Pictures paired with source code:
★ ★ ★ ★ ★ ★ ★
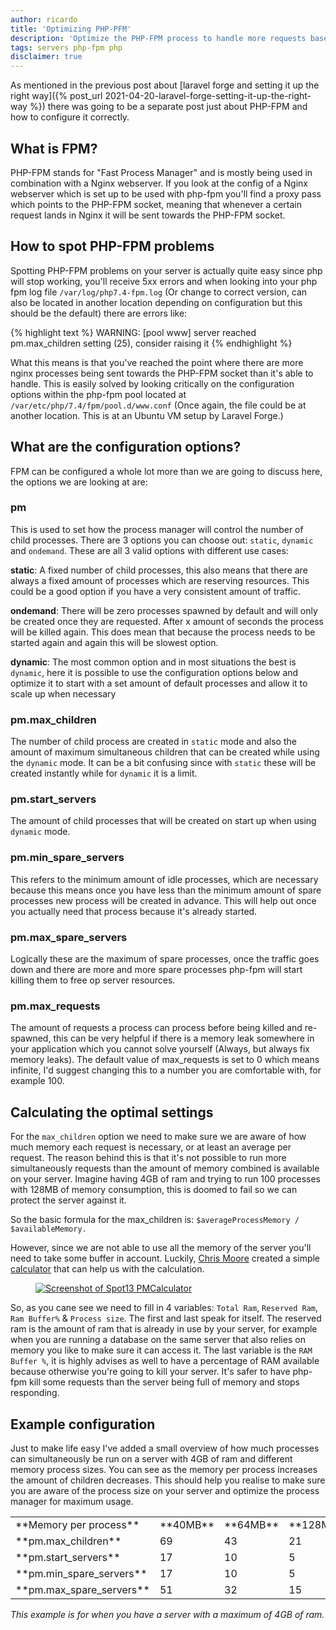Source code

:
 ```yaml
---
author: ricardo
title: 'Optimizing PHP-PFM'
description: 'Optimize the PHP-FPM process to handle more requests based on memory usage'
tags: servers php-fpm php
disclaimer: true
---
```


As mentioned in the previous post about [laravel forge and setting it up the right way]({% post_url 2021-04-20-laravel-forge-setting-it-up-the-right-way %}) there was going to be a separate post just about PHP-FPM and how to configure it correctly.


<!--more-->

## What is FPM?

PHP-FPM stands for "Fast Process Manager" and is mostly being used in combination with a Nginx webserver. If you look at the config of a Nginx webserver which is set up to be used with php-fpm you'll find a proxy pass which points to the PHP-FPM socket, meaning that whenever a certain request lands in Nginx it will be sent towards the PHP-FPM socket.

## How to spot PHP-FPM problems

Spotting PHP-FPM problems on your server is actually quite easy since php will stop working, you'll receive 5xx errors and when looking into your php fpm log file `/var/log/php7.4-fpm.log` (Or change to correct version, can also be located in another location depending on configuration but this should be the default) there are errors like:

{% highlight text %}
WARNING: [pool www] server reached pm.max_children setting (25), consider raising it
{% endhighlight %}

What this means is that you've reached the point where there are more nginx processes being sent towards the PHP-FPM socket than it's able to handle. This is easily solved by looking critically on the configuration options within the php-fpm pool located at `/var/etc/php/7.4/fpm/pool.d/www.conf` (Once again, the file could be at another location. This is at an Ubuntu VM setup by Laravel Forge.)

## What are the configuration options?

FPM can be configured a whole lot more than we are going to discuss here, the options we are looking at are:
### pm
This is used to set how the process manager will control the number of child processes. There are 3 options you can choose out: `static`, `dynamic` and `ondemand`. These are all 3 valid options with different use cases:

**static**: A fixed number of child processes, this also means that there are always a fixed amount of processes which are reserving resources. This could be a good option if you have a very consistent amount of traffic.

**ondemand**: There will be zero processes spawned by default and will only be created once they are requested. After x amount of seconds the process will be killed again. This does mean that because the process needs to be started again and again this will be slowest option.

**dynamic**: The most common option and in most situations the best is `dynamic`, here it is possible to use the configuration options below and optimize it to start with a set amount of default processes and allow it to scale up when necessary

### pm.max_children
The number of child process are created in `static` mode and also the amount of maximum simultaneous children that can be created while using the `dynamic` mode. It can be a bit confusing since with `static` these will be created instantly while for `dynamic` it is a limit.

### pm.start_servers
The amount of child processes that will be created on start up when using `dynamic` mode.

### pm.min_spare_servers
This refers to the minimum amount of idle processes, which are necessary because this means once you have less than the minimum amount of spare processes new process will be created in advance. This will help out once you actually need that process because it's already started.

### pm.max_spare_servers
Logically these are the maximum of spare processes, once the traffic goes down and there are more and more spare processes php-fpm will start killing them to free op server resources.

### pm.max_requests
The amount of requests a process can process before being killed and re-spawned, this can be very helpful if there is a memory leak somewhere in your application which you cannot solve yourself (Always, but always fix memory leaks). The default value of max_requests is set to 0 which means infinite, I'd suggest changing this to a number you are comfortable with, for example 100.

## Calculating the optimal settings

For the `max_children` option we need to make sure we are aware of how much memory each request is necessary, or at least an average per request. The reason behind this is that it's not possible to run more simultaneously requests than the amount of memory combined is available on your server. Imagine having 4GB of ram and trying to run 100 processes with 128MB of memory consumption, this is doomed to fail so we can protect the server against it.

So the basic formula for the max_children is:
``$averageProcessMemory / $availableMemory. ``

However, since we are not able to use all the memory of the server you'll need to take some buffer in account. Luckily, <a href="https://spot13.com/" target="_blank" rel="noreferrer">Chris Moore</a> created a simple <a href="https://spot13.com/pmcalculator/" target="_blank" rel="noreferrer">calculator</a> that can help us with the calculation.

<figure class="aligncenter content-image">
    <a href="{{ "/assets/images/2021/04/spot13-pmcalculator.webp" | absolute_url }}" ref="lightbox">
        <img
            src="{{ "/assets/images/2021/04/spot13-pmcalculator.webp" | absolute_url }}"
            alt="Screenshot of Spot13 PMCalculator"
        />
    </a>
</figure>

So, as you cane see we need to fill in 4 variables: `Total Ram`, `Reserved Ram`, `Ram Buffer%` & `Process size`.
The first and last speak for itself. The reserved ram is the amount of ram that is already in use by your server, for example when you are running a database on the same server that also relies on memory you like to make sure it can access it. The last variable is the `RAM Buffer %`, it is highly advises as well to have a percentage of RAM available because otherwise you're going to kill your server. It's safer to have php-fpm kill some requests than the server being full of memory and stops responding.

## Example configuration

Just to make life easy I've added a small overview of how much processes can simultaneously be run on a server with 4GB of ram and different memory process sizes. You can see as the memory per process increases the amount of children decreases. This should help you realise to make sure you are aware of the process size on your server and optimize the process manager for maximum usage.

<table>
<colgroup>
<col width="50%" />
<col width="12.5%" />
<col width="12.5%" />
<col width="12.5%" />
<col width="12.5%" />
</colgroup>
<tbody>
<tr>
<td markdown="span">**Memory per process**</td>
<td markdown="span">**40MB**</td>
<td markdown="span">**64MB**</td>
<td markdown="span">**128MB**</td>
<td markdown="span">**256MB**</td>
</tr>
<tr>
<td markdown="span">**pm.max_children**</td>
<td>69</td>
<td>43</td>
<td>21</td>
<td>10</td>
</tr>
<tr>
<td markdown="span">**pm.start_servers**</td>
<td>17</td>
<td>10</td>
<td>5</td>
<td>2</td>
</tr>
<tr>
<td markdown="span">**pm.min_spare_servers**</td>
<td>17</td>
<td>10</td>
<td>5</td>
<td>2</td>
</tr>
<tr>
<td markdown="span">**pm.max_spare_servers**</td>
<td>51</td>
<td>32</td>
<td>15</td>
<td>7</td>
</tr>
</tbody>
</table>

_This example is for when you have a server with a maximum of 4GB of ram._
★ ★ ★ ★ ★ ★ ★
Task goal: Repeat every line of the data above exactly, but drop the pictures.

Response to this exercise:
Source code

:
 ```yaml
---
author: ricardo
title: 'Optimizing PHP-PFM'
description: 'Optimize the PHP-FPM process to handle more requests based on memory usage'
tags: servers php-fpm php
disclaimer: true
---
```


As mentioned in the previous post about [laravel forge and setting it up the right way]({% post_url 2021-04-20-laravel-forge-setting-it-up-the-right-way %}) there was going to be a separate post just about PHP-FPM and how to configure it correctly.


<!--more-->

## What is FPM?

PHP-FPM stands for "Fast Process Manager" and is mostly being used in combination with a Nginx webserver. If you look at the config of a Nginx webserver which is set up to be used with php-fpm you'll find a proxy pass which points to the PHP-FPM socket, meaning that whenever a certain request lands in Nginx it will be sent towards the PHP-FPM socket.

## How to spot PHP-FPM problems

Spotting PHP-FPM problems on your server is actually quite easy since php will stop working, you'll receive 5xx errors and when looking into your php fpm log file `/var/log/php7.4-fpm.log` (Or change to correct version, can also be located in another location depending on configuration but this should be the default) there are errors like:

{% highlight text %}
WARNING: [pool www] server reached pm.max_children setting (25), consider raising it
{% endhighlight %}

What this means is that you've reached the point where there are more nginx processes being sent towards the PHP-FPM socket than it's able to handle. This is easily solved by looking critically on the configuration options within the php-fpm pool located at `/var/etc/php/7.4/fpm/pool.d/www.conf` (Once again, the file could be at another location. This is at an Ubuntu VM setup by Laravel Forge.)

## What are the configuration options?

FPM can be configured a whole lot more than we are going to discuss here, the options we are looking at are:
### pm
This is used to set how the process manager will control the number of child processes. There are 3 options you can choose out: `static`, `dynamic` and `ondemand`. These are all 3 valid options with different use cases:

**static**: A fixed number of child processes, this also means that there are always a fixed amount of processes which are reserving resources. This could be a good option if you have a very consistent amount of traffic.

**ondemand**: There will be zero processes spawned by default and will only be created once they are requested. After x amount of seconds the process will be killed again. This does mean that because the process needs to be started again and again this will be slowest option.

**dynamic**: The most common option and in most situations the best is `dynamic`, here it is possible to use the configuration options below and optimize it to start with a set amount of default processes and allow it to scale up when necessary

### pm.max_children
The number of child process are created in `static` mode and also the amount of maximum simultaneous children that can be created while using the `dynamic` mode. It can be a bit confusing since with `static` these will be created instantly while for `dynamic` it is a limit.

### pm.start_servers
The amount of child processes that will be created on start up when using `dynamic` mode.

### pm.min_spare_servers
This refers to the minimum amount of idle processes, which are necessary because this means once you have less than the minimum amount of spare processes new process will be created in advance. This will help out once you actually need that process because it's already started.

### pm.max_spare_servers
Logically these are the maximum of spare processes, once the traffic goes down and there are more and more spare processes php-fpm will start killing them to free op server resources.

### pm.max_requests
The amount of requests a process can process before being killed and re-spawned, this can be very helpful if there is a memory leak somewhere in your application which you cannot solve yourself (Always, but always fix memory leaks). The default value of max_requests is set to 0 which means infinite, I'd suggest changing this to a number you are comfortable with, for example 100.

## Calculating the optimal settings

For the `max_children` option we need to make sure we are aware of how much memory each request is necessary, or at least an average per request. The reason behind this is that it's not possible to run more simultaneously requests than the amount of memory combined is available on your server. Imagine having 4GB of ram and trying to run 100 processes with 128MB of memory consumption, this is doomed to fail so we can protect the server against it.

So the basic formula for the max_children is:
``$averageProcessMemory / $availableMemory. ``

However, since we are not able to use all the memory of the server you'll need to take some buffer in account. Luckily, <a href="https://spot13.com/" target="_blank" rel="noreferrer">Chris Moore</a> created a simple <a href="https://spot13.com/pmcalculator/" target="_blank" rel="noreferrer">calculator</a> that can help us with the calculation.

<figure class="aligncenter content-image">
    <a href="{{ "/assets/images/2021/04/spot13-pmcalculator.webp" | absolute_url }}" ref="lightbox">
        <img
            src="{{ "/assets/images/2021/04/spot13-pmcalculator.webp" | absolute_url }}"
            alt="Screenshot of Spot13 PMCalculator"
        />
    </a>
</figure>

So, as you cane see we need to fill in 4 variables: `Total Ram`, `Reserved Ram`, `Ram Buffer%` & `Process size`.
The first and last speak for itself. The reserved ram is the amount of ram that is already in use by your server, for example when you are running a database on the same server that also relies on memory you like to make sure it can access it. The last variable is the `RAM Buffer %`, it is highly advises as well to have a percentage of RAM available because otherwise you're going to kill your server. It's safer to have php-fpm kill some requests than the server being full of memory and stops responding.

## Example configuration

Just to make life easy I've added a small overview of how much processes can simultaneously be run on a server with 4GB of ram and different memory process sizes. You can see as the memory per process increases the amount of children decreases. This should help you realise to make sure you are aware of the process size on your server and optimize the process manager for maximum usage.

<table>
<colgroup>
<col width="50%" />
<col width="12.5%" />
<col width="12.5%" />
<col width="12.5%" />
<col width="12.5%" />
</colgroup>
<tbody>
<tr>
<td markdown="span">**Memory per process**</td>
<td markdown="span">**40MB**</td>
<td markdown="span">**64MB**</td>
<td markdown="span">**128MB**</td>
<td markdown="span">**256MB**</td>
</tr>
<tr>
<td markdown="span">**pm.max_children**</td>
<td>69</td>
<td>43</td>
<td>21</td>
<td>10</td>
</tr>
<tr>
<td markdown="span">**pm.start_servers**</td>
<td>17</td>
<td>10</td>
<td>5</td>
<td>2</td>
</tr>
<tr>
<td markdown="span">**pm.min_spare_servers**</td>
<td>17</td>
<td>10</td>
<td>5</td>
<td>2</td>
</tr>
<tr>
<td markdown="span">**pm.max_spare_servers**</td>
<td>51</td>
<td>32</td>
<td>15</td>
<td>7</td>
</tr>
</tbody>
</table>

_This example is for when you have a server with a maximum of 4GB of ram._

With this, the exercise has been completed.